=== Activity ===
Nothing but the data below, returned exactly, should appear in the answer.

=== Given entries ===
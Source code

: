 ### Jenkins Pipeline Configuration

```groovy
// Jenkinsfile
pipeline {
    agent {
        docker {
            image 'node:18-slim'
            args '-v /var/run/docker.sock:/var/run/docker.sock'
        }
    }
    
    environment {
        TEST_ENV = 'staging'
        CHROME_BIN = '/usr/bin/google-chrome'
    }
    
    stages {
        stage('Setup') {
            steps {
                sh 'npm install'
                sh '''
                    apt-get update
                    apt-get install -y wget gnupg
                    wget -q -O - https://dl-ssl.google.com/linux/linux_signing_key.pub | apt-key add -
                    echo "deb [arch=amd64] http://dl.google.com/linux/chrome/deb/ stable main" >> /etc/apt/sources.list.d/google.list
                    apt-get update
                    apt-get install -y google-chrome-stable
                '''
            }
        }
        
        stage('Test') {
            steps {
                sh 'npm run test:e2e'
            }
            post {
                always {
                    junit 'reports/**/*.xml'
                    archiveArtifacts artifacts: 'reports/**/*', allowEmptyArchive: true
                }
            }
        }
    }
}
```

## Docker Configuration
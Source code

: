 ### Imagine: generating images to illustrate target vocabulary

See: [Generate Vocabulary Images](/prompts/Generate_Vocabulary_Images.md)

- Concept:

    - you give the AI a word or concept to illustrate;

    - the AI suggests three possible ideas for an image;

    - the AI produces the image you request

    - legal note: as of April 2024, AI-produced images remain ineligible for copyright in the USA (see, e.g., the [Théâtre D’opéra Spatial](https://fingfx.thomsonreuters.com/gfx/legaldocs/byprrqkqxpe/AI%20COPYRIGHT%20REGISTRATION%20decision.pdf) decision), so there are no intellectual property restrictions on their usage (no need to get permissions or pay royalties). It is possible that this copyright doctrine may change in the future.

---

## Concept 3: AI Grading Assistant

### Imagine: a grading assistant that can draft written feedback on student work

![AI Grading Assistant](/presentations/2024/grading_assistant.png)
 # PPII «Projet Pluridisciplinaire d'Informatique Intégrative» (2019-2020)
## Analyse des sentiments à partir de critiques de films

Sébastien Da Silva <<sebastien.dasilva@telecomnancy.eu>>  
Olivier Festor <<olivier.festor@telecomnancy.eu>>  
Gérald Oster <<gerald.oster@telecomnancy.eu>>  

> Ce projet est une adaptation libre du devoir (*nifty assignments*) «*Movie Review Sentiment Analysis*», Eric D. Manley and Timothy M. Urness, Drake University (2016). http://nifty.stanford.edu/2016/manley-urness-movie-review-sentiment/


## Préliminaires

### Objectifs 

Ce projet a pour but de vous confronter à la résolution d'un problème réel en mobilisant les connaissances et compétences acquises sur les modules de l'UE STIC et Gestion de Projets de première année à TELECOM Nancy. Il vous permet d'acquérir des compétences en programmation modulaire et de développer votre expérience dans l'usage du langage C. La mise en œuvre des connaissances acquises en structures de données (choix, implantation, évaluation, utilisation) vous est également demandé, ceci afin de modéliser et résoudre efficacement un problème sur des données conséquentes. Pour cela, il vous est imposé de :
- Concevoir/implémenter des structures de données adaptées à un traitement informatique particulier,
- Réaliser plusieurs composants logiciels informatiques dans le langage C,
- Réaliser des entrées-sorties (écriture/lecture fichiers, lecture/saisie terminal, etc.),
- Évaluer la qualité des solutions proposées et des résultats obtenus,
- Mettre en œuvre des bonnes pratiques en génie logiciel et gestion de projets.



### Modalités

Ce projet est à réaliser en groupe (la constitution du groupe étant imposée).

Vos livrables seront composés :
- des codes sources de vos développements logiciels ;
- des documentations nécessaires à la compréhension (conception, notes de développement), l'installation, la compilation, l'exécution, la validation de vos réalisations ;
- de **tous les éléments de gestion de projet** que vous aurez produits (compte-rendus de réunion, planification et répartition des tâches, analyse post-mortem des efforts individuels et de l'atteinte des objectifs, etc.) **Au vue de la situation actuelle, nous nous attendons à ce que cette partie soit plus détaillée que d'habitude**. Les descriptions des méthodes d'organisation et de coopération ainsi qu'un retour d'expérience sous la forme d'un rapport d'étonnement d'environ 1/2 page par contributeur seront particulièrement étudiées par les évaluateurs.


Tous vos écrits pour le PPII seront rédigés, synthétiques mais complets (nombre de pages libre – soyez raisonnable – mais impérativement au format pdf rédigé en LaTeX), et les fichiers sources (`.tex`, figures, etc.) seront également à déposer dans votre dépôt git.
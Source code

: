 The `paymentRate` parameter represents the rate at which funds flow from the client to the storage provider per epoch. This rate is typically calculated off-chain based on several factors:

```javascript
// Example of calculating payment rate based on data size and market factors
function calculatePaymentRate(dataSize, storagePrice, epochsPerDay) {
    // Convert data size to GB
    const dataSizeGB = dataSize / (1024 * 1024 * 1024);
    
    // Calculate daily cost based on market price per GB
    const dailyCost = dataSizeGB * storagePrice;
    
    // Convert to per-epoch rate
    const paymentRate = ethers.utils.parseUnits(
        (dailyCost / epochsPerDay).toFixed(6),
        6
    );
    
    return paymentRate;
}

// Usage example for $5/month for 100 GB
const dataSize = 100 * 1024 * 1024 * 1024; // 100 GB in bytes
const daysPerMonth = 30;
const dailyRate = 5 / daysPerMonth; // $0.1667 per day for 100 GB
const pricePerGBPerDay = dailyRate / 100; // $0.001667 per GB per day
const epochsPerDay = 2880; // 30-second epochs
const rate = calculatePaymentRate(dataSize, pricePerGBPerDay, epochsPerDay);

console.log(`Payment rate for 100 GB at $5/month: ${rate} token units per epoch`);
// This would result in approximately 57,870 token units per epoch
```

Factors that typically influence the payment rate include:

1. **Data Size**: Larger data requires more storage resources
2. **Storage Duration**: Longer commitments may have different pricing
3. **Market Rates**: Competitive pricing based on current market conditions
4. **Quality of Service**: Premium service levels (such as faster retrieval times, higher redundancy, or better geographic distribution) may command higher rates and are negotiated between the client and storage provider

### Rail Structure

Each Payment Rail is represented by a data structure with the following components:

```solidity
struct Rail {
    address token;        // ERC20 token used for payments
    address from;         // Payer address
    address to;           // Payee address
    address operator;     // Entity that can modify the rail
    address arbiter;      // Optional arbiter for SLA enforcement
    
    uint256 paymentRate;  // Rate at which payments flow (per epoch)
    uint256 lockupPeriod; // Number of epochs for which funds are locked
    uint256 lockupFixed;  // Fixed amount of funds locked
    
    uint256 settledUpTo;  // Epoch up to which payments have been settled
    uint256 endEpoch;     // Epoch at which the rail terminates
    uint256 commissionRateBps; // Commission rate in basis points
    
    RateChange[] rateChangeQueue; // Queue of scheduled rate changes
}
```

=== Exercise result ===
Source code

: ### Jenkins Pipeline Configuration

```groovy
// Jenkinsfile
pipeline {
    agent {
        docker {
            image 'node:18-slim'
            args '-v /var/run/docker.sock:/var/run/docker.sock'
        }
    }
    
    environment {
        TEST_ENV = 'staging'
        CHROME_BIN = '/usr/bin/google-chrome'
    }
    
    stages {
        stage('Setup') {
            steps {
                sh 'npm install'
                sh '''
                    apt-get update
                    apt-get install -y wget gnupg
                    wget -q -O - https://dl-ssl.google.com/linux/linux_signing_key.pub | apt-key add -
                    echo "deb [arch=amd64] http://dl.google.com/linux/chrome/deb/ stable main" >> /etc/apt/sources.list.d/google.list
                    apt-get update
                    apt-get install -y google-chrome-stable
                '''
            }
        }
        
        stage('Test') {
            steps {
                sh 'npm run test:e2e'
            }
            post {
                always {
                    junit 'reports/**/*.xml'
                    archiveArtifacts artifacts: 'reports/**/*', allowEmptyArchive: true
                }
            }
        }
    }
}
```

## Docker Configuration
Source code

: ### Imagine: generating images to illustrate target vocabulary

See: [Generate Vocabulary Images](/prompts/Generate_Vocabulary_Images.md)

- Concept:

    - you give the AI a word or concept to illustrate;

    - the AI suggests three possible ideas for an image;

    - the AI produces the image you request

    - legal note: as of April 2024, AI-produced images remain ineligible for copyright in the USA (see, e.g., the [Théâtre D’opéra Spatial](https://fingfx.thomsonreuters.com/gfx/legaldocs/byprrqkqxpe/AI%20COPYRIGHT%20REGISTRATION%20decision.pdf) decision), so there are no intellectual property restrictions on their usage (no need to get permissions or pay royalties). It is possible that this copyright doctrine may change in the future.

---

## Concept 3: AI Grading Assistant

### Imagine: a grading assistant that can draft written feedback on student work

![AI Grading Assistant](/presentations/2024/grading_assistant.png)
 # PPII «Projet Pluridisciplinaire d'Informatique Intégrative» (2019-2020)
## Analyse des sentiments à partir de critiques de films

Sébastien Da Silva <<sebastien.dasilva@telecomnancy.eu>>  
Olivier Festor <<olivier.festor@telecomnancy.eu>>  
Gérald Oster <<gerald.oster@telecomnancy.eu>>  

> Ce projet est une adaptation libre du devoir (*nifty assignments*) «*Movie Review Sentiment Analysis*», Eric D. Manley and Timothy M. Urness, Drake University (2016). http://nifty.stanford.edu/2016/manley-urness-movie-review-sentiment/


## Préliminaires

### Objectifs 

Ce projet a pour but de vous confronter à la résolution d'un problème réel en mobilisant les connaissances et compétences acquises sur les modules de l'UE STIC et Gestion de Projets de première année à TELECOM Nancy. Il vous permet d'acquérir des compétences en programmation modulaire et de développer votre expérience dans l'usage du langage C. La mise en œuvre des connaissances acquises en structures de données (choix, implantation, évaluation, utilisation) vous est également demandé, ceci afin de modéliser et résoudre efficacement un problème sur des données conséquentes. Pour cela, il vous est imposé de :
- Concevoir/implémenter des structures de données adaptées à un traitement informatique particulier,
- Réaliser plusieurs composants logiciels informatiques dans le langage C,
- Réaliser des entrées-sorties (écriture/lecture fichiers, lecture/saisie terminal, etc.),
- Évaluer la qualité des solutions proposées et des résultats obtenus,
- Mettre en œuvre des bonnes pratiques en génie logiciel et gestion de projets.



### Modalités

Ce projet est à réaliser en groupe (la constitution du groupe étant imposée).

Vos livrables seront composés :
- des codes sources de vos développements logiciels ;
- des documentations nécessaires à la compréhension (conception, notes de développement), l'installation, la compilation, l'exécution, la validation de vos réalisations ;
- de **tous les éléments de gestion de projet** que vous aurez produits (compte-rendus de réunion, planification et répartition des tâches, analyse post-mortem des efforts individuels et de l'atteinte des objectifs, etc.) **Au vue de la situation actuelle, nous nous attendons à ce que cette partie soit plus détaillée que d'habitude**. Les descriptions des méthodes d'organisation et de coopération ainsi qu'un retour d'expérience sous la forme d'un rapport d'étonnement d'environ 1/2 page par contributeur seront particulièrement étudiées par les évaluateurs.


Tous vos écrits pour le PPII seront rédigés, synthétiques mais complets (nombre de pages libre – soyez raisonnable – mais impérativement au format pdf rédigé en LaTeX), et les fichiers sources (`.tex`, figures, etc.) seront également à déposer dans votre dépôt git.
Source code

: The `paymentRate` parameter represents the rate at which funds flow from the client to the storage provider per epoch. This rate is typically calculated off-chain based on several factors:

```javascript
// Example of calculating payment rate based on data size and market factors
function calculatePaymentRate(dataSize, storagePrice, epochsPerDay) {
    // Convert data size to GB
    const dataSizeGB = dataSize / (1024 * 1024 * 1024);
    
    // Calculate daily cost based on market price per GB
    const dailyCost = dataSizeGB * storagePrice;
    
    // Convert to per-epoch rate
    const paymentRate = ethers.utils.parseUnits(
        (dailyCost / epochsPerDay).toFixed(6),
        6
    );
    
    return paymentRate;
}

// Usage example for $5/month for 100 GB
const dataSize = 100 * 1024 * 1024 * 1024; // 100 GB in bytes
const daysPerMonth = 30;
const dailyRate = 5 / daysPerMonth; // $0.1667 per day for 100 GB
const pricePerGBPerDay = dailyRate / 100; // $0.001667 per GB per day
const epochsPerDay = 2880; // 30-second epochs
const rate = calculatePaymentRate(dataSize, pricePerGBPerDay, epochsPerDay);

console.log(`Payment rate for 100 GB at $5/month: ${rate} token units per epoch`);
// This would result in approximately 57,870 token units per epoch
```

Factors that typically influence the payment rate include:

1. **Data Size**: Larger data requires more storage resources
2. **Storage Duration**: Longer commitments may have different pricing
3. **Market Rates**: Competitive pricing based on current market conditions
4. **Quality of Service**: Premium service levels (such as faster retrieval times, higher redundancy, or better geographic distribution) may command higher rates and are negotiated between the client and storage provider

### Rail Structure

Each Payment Rail is represented by a data structure with the following components:

```solidity
struct Rail {
    address token;        // ERC20 token used for payments
    address from;         // Payer address
    address to;           // Payee address
    address operator;     // Entity that can modify the rail
    address arbiter;      // Optional arbiter for SLA enforcement
    
    uint256 paymentRate;  // Rate at which payments flow (per epoch)
    uint256 lockupPeriod; // Number of epochs for which funds are locked
    uint256 lockupFixed;  // Fixed amount of funds locked
    
    uint256 settledUpTo;  // Epoch up to which payments have been settled
    uint256 endEpoch;     // Epoch at which the rail terminates
    uint256 commissionRateBps; // Commission rate in basis points
    
    RateChange[] rateChangeQueue; // Queue of scheduled rate changes
}
```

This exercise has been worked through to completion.